An Interview with Winston Ma

Part I: Ma’s Entry Into Fine Audio
by David W. Robinson & Rick Gardner

(In August of 2000, PF Online’s Rick Gardner and David W. Robinson had a long and delightful interview with our good friend, Winston Ma, of First Impression Music. Part I appeared in Positive Feedback Magazine, Vol. 9, No. 2; we are including it here for continuity, since Part II will be published soon here on PF Online.)

Winston Ma at the doorway to his
magnificent listening room

Robinson: I’m meeting with Winston Ma of First Impression Music and Rick Gardner of Positive Feedback Magazine here at Winston’s remarkable listening room.

Ma: It is my privilege and honor to have you two gentlemen here for the sharing of views.

Gardner I’ll be the booming voice in the background! I’m very glad to be here, and am looking forward to our conversation.

Robinson: I thought that we would start out by exploring the creative process of how you went about building the most extraordinary listening room that I’ve ever seen, Winston. I thought that it would be good for our readers to come to know how you became involved in audio. Obviously, you’ve been doing audio for quite a while…

Ma: Yes. To answer your first question in a short way, the music room is, in fact, not a sudden idea. It is my dream project that I’ve had for many years. All along, I have had a vision that, in order to have the best reproduction of music, I needed to have a total system. We will talk about what a total system is later on.

The listening room is a project primarily accomplished after I had settled here (in the Seattle area) on a permanent basis. How I decided to do a project of this kind may have come from the early days of my childhood. I don’t know why; I don’t think that any members of my family—they all like music—pursued music with the passion and the emphasis and the force that I have. It seems like I’m the only one in the family who has done this.

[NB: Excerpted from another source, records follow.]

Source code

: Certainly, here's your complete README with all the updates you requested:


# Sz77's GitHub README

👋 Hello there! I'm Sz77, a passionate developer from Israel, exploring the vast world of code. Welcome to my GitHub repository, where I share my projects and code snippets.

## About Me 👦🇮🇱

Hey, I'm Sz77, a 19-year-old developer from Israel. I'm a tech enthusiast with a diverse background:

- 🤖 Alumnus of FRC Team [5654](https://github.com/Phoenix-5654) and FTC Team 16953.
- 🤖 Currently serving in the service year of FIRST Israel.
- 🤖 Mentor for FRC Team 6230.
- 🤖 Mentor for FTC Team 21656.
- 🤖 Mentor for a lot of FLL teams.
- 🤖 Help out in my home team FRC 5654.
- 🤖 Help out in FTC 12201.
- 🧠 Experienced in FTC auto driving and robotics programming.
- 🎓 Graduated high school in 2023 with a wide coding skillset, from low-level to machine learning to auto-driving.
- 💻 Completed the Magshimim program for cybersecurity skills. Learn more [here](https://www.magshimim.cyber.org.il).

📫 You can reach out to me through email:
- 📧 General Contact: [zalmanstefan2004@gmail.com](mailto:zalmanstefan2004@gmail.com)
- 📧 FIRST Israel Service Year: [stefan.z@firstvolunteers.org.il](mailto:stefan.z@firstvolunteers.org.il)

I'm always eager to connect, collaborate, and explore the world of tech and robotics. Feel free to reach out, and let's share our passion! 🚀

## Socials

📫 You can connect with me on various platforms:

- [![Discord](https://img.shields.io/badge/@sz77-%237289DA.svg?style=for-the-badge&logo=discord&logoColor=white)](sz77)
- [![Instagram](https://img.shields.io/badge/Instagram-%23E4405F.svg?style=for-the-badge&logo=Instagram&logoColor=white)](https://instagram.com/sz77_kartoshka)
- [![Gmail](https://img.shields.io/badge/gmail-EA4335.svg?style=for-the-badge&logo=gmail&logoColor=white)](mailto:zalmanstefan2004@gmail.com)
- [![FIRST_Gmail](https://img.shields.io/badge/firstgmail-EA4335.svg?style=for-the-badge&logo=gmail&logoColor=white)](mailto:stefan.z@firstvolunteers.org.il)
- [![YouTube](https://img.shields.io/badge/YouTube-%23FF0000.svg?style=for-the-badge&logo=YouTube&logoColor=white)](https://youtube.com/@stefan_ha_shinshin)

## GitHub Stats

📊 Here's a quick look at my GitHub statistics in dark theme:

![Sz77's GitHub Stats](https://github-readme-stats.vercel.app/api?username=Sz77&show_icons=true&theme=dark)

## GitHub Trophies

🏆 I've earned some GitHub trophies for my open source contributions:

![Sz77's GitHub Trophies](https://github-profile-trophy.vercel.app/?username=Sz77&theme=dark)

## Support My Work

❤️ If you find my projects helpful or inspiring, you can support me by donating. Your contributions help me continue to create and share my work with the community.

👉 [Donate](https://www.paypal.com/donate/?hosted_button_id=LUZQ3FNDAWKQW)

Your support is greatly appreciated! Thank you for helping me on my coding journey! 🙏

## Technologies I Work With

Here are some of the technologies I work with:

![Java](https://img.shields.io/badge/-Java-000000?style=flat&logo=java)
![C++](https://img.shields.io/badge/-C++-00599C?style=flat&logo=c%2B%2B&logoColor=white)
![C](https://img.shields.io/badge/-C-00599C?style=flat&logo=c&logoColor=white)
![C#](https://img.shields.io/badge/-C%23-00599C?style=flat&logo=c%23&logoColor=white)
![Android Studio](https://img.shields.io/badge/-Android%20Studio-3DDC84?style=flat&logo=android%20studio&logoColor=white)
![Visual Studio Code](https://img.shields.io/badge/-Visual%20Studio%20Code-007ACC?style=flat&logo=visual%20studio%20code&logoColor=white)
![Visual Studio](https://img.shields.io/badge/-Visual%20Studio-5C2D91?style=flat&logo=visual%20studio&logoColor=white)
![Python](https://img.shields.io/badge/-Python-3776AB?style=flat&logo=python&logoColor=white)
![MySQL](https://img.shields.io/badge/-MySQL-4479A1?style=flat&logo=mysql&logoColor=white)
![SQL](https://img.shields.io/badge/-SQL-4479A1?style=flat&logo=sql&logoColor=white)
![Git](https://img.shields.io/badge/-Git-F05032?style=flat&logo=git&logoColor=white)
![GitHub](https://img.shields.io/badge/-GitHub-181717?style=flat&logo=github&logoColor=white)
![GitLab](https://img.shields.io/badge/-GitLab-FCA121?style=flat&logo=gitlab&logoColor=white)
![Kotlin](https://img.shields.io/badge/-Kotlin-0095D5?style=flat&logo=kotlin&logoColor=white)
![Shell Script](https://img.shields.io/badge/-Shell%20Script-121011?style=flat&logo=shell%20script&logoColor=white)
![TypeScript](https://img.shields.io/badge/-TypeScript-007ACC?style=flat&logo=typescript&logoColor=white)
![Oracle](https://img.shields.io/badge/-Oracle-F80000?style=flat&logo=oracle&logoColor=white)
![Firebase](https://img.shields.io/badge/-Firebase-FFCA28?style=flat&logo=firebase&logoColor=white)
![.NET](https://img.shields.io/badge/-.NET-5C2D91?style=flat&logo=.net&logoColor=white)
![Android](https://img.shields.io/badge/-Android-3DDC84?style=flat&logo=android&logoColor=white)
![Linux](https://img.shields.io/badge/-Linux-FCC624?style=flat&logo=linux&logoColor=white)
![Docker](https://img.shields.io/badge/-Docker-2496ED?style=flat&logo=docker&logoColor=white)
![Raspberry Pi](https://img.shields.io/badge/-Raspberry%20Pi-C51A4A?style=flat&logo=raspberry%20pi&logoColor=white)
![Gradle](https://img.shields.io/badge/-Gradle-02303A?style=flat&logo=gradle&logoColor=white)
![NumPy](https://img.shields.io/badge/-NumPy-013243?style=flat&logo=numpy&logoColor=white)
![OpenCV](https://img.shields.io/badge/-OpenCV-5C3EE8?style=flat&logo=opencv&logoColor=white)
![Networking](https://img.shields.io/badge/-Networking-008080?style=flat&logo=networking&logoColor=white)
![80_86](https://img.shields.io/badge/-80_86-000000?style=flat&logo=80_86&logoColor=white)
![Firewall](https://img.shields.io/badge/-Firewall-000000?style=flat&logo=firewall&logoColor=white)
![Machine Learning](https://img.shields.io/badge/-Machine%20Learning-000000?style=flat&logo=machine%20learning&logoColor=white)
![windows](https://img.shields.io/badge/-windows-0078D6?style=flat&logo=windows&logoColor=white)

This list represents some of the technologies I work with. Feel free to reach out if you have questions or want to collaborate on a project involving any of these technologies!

I still remember that when I was a child, perhaps at the age of 10, that the love of music was very strong. At the time, just after the Second World War, everyone was trying to emerge from the ruins. Everyone was so poor; nobody could afford to have high-class audio. We could only afford to listen to cabled radio networks. I used to go to a street corner where there was a teahouse, and we would sit there and listen to the radio. Sometimes they would turn on the English channel on Chinese radio, and from time to time we would hear music, and I loved it! I certainly did not know the name of the music, I did not know the composer—I just liked the music. I don’t think I have a very good memory generally, but I do have an extraordinary ability to remember the melody of a particular song. The songs I heard I remember to this time. That gave me a very good basic training.

Robinson: About what time was this?

Ma: It was about…the mid-‘40s.

Robinson: So you’re unique in your family? No one else is an audiophile?

Ma: I think so. To a certain degree they love (music and audio), but they are more passive when they do this. For me, I just want to go very deep into it. I have my particular preferences—for this recording, for this song—which I would like to be done in a particular manner. But with the constraints in my background and my training, I was not able to do this in my years as a teenager.

But I started to contribute articles in my early twenties. I did not have any training in music or audio; it just came like that. I had a particular idea about a performance, or the recording itself, (and I would write.)

Robinson: Do you remember what the first magazine that you wrote for was?

Ma: Let’s go a little bit further first. I started contributing articles on my daily life, my experience in life, my observations of human affairs, at the age of eleven. I sent these to magazine, to the newspapers, because this helped to augment my pocket money. Whenever my article was accepted by a newspaper, I was paid one dollar! (Laughter)

Gardner You made more than we do putting together Positive Feedback!

Robinson: You wish you made a dollar, Rick!

Gardner I wish!

Ma: One dollar was sufficient for my spending for one week as a little boy. So, every week, I wrote, and did it continuously for several years.

Gardner So you were a professional writer long before you began to write about audio.

Ma: You could say that…

Gardner: Hey, if you get money for it, you’re a pro!

PF Online’s Rick Gardner in discussion
with Winston Ma

Ma: I went to school very late, at the age of six or seven I think, because of the war. I still remember when I wrote my first page of Chinese characters with brushes, nobody taught me. I had simply observed the teacher, and saw how to hold the brush. I did my first page with all the ability that I had. I was brought to the front of the class when I submitted it and was asked by the teacher, "Why did you have your father do this for you?" (Laughter) "I’m sorry," I said, "I will try to do this better." "No!" they said, "This piece is so good that it should not be coming from your hand." I said, "No, I did it!" Because, to be quite frank, my father was illiterate. So, in school I was very, very good in Chinese writing, and also very good in literature. With this I could contribute articles, and the newspaper always accepted them. I continued with this until I was 18, when I was too busy to continue submitting them.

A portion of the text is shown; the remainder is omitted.